In O.K.'s village, it was a celebration that started on Sunday afternoon with the Maypole and lasted until Monday evening. Of course I had to be there to witness it all! I also helped out a bit, doing a 4-hour-stint along with O.K. and several other people behind the food and drinks counter in the beer tent from 8:00 pm until midnight on the Sunday.
It was all new to me, a bit exciting, and good fun.
Here are the pictures I took of the setting of the Maypole.
Sunday, April 30, just after 3:00 pm - here they come: (Note the low, long white beer tent in the back.)
The village band are gathering in the back. Spectators were lining the main road around the crossing where it all happened.
The tree is brought round the corner to where it is going to be put up.
The men dressed in black and white are carpenters, wearing their traditional uniform.
Metal poles are used to support the big, heavy Maypole with the small tree on top.
It did not look all that heavy to me, but it obviously did take some muscle!
Maybe you can spot the red cable leading from the balcony to the pole. The guys on the balcony were pulling as the guys on the ground were pushing.

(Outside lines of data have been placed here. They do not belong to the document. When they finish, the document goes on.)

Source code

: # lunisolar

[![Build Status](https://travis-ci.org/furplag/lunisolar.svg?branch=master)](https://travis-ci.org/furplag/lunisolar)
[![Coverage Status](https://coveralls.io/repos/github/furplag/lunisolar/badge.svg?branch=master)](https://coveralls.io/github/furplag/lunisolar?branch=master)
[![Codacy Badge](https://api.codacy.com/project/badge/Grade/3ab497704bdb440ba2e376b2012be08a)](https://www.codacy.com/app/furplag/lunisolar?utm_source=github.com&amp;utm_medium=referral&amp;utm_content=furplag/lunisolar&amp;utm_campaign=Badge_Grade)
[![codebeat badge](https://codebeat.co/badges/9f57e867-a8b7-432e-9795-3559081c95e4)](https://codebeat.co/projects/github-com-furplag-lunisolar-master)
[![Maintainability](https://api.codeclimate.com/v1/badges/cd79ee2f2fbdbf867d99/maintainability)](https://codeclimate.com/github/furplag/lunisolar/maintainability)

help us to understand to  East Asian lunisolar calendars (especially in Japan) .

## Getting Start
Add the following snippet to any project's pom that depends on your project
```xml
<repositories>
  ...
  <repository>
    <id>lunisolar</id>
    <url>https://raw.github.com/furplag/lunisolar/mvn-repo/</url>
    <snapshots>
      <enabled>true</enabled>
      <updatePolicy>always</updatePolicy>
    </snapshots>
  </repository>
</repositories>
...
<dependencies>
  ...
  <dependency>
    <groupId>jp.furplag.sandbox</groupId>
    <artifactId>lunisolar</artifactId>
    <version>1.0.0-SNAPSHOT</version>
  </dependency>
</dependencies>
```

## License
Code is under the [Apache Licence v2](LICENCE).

Then the pole was up, perfectly straight, displaying the symbols
of the village's various trades and crafts as well as the village crest.
Pink Lady here had been taking photos all the time but was not allowed
near until the pole was securely in place. She had a huge camera and I
took her for someone sent from the local paper, but it turns out she is
the wife or partner of one of the organisers of the whole thing.
all took only about 20 minutes. The sun shone, the band played, people
applauded, and afterwards free glasses of wine were handed out, along with the invitation to come over to the beer tent where more drinks, food (but also home-made cake and coffee) was being served.
It could not have been more perfect!